Wieso Alkoholbesitz ein Fall für die Polizei ist oder warum und wie diese Droge, die nicht so genannt werden soll, »versteckt« war, erklären weder die Pressestelle der Polizei noch der Lokalanzeiger, der wie üblich nachbetet und keine der sich aufdrängenden Fragen stellt. Muss sich nun jeder Besitzer eines Weinkellers, der leicht 250 Flaschen umfassen kann, Sorgen um sein Alkoholversteck machen?

Das Wochenblatt spritzt den Zuckerguss über die als Journalismus getarnte Legendenbildung und titelt: »Polizei hat in Stade den richtigen Riecher«.

Wenn es darum geht, die Öffentlichkeit über Kriminalität zu täuschen, muss sich die AfD hinten anstellen. Erst sind die Polizei und ihre Lieblingspresse dran, bevor die Hetzer deren Vorlagen aufgreifen.

Steile Straße Stade (Foto: urian)

Ein erneutes Fragment der Geschichte, die weder Polizei noch Presse erzählen wollen: Am 17. September 2019 zwischen 18 und 21 wurde »ein Objekt« durchsucht und Marihuana beschlagnahmt.

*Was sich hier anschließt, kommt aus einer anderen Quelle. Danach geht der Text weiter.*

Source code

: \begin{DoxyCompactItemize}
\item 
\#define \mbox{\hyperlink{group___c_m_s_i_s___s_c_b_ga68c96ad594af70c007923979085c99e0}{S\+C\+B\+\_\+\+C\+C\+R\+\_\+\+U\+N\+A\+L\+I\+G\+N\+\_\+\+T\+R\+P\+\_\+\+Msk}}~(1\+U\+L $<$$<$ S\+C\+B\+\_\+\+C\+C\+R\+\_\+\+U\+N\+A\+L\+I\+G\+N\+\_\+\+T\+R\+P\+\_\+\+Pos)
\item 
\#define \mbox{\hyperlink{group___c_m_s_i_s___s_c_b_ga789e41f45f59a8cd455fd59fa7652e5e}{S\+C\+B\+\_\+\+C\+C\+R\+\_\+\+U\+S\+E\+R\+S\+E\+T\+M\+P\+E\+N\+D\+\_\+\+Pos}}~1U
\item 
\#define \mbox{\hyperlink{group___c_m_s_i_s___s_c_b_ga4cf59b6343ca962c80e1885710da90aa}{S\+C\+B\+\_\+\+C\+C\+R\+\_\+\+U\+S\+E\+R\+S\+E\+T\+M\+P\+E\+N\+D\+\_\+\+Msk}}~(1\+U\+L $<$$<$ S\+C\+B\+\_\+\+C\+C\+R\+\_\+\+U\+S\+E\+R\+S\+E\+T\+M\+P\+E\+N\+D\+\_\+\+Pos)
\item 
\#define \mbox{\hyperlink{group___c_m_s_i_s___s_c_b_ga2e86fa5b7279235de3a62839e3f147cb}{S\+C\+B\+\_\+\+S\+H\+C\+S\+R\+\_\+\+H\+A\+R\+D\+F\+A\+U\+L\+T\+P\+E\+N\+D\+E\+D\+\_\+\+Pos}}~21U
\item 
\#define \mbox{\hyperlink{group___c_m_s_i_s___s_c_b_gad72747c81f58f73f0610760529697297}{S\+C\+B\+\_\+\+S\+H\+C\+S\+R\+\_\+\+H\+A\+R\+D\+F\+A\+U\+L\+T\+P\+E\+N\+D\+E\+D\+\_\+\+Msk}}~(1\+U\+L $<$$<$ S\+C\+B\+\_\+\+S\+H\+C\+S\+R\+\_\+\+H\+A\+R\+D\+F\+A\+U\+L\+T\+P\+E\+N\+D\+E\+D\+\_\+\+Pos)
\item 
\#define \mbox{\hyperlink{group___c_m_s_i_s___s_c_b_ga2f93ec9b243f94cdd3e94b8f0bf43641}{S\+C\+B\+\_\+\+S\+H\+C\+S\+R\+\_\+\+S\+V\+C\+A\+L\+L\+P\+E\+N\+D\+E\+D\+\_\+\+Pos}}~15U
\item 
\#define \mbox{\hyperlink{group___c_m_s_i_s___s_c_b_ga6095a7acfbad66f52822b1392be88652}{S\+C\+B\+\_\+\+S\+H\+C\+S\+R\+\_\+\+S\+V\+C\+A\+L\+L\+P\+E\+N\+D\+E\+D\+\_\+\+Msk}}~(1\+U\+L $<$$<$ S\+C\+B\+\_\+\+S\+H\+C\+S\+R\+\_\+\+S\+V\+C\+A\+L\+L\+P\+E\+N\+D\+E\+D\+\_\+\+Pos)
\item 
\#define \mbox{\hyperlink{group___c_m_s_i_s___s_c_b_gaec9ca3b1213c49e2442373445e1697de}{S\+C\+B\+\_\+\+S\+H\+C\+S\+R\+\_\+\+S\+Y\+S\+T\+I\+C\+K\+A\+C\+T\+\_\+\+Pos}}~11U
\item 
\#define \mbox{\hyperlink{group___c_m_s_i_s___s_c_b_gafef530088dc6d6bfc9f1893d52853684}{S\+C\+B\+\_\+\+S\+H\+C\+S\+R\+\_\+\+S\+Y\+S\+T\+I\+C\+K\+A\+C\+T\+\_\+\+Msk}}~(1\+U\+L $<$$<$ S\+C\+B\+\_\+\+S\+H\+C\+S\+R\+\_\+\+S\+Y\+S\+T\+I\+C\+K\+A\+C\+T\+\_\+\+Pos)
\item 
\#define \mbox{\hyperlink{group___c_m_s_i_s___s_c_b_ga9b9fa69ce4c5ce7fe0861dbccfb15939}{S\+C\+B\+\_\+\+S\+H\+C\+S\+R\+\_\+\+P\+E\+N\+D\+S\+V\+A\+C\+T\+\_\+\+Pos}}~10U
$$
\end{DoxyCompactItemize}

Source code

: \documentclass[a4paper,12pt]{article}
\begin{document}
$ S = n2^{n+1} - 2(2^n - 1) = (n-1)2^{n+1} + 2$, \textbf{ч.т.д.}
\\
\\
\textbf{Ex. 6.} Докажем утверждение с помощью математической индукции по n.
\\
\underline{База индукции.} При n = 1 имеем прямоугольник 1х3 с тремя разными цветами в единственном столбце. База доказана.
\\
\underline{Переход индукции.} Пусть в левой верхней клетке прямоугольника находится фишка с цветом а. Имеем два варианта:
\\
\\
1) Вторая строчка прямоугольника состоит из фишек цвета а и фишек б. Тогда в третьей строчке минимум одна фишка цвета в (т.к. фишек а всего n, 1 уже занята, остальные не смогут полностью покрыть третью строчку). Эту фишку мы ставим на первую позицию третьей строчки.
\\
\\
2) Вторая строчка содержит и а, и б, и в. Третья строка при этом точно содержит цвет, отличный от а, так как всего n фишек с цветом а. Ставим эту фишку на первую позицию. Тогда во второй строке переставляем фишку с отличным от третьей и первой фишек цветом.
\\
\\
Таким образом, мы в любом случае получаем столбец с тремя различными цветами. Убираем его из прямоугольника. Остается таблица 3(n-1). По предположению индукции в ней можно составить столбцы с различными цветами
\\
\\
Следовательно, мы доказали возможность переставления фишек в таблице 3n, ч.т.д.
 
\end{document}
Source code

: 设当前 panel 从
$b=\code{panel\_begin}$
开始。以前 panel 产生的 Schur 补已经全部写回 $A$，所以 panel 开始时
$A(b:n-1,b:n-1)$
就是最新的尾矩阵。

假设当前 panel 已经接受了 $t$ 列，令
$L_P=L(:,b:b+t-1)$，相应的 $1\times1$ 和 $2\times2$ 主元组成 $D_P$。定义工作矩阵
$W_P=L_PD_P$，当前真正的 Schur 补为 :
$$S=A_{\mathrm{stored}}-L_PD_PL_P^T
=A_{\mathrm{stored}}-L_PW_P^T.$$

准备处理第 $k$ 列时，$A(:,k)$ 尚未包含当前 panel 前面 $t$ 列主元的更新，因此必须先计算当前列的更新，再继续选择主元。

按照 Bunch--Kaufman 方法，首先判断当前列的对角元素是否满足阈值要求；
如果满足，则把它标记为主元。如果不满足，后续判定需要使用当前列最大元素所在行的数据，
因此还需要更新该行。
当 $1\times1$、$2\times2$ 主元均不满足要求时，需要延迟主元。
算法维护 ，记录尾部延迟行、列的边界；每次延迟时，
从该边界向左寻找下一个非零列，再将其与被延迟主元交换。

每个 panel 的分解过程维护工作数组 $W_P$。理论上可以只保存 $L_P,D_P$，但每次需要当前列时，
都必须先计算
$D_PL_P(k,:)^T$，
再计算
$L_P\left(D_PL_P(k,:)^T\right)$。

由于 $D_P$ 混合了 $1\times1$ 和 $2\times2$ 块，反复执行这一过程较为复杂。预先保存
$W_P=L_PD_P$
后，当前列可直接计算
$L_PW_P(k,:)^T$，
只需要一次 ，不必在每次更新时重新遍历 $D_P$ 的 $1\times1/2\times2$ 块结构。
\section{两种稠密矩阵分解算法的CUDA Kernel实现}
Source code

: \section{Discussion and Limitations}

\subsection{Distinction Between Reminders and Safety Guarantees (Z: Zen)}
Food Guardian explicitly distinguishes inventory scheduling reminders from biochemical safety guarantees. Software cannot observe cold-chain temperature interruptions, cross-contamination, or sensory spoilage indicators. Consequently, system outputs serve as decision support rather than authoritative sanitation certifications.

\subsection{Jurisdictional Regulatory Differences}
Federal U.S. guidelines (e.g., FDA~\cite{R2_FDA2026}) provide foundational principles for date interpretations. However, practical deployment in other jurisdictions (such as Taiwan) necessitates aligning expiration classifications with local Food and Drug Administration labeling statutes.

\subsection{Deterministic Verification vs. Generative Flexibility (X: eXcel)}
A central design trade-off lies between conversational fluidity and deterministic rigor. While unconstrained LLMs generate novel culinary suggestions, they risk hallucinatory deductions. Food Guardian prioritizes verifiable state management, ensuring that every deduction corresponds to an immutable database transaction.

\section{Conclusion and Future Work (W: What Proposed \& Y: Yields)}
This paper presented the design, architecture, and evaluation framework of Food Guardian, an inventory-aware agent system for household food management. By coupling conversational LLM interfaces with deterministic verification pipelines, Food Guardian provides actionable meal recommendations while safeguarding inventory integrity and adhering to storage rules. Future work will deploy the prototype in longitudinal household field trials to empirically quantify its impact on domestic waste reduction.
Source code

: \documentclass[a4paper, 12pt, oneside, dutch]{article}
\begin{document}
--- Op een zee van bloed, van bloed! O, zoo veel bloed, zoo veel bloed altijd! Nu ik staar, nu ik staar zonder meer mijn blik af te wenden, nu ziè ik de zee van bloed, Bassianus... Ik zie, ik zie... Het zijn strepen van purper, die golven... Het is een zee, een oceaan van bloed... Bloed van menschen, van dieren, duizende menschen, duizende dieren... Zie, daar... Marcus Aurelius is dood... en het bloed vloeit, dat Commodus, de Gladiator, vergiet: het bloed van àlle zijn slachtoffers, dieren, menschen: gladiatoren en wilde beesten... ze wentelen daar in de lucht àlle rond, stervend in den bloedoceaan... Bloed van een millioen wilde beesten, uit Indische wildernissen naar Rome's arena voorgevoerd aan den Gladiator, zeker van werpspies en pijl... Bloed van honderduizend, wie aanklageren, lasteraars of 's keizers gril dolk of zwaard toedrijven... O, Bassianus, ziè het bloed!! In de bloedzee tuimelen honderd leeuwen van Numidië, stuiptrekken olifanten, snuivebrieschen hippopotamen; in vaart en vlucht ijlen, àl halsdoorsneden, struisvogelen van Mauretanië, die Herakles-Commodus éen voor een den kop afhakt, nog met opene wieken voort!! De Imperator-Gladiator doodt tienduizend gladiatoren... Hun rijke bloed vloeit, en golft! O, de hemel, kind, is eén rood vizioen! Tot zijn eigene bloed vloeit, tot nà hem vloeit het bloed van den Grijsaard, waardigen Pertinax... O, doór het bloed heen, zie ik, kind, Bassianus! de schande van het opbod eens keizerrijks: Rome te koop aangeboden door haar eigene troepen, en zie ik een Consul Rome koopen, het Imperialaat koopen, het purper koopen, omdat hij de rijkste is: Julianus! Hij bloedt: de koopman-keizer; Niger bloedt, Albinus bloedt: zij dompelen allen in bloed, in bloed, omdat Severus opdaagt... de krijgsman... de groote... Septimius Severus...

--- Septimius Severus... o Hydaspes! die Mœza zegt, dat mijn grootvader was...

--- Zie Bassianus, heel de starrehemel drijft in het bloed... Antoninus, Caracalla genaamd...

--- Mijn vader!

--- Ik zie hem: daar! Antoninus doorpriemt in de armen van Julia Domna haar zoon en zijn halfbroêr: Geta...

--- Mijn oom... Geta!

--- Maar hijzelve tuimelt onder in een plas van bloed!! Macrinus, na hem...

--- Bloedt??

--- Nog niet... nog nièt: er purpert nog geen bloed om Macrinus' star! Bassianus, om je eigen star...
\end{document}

Eine Bar, ein Gebäude, ein Objekt: der Gegenstand der Geschichte wird, während man berichtend davon schweigt, immer nebulöser.

Unter dem Suchwort »Stade Steile Straße« wird sich die Meldung der Polizei vom 26. Oktober 2019 nicht finden lassen, aber die illustrierenden Fotos stellen die Verbindung her.

Im »Rahmen eines […] langwierigen und umfangreichen Ermittlungsverfahrens« sind am Abend bis 21 Uhr neun »Objekte« (Gewerbebetriebe, Lager und Wohnungen) in Stade, Hamburg und Lübeck durchsucht worden.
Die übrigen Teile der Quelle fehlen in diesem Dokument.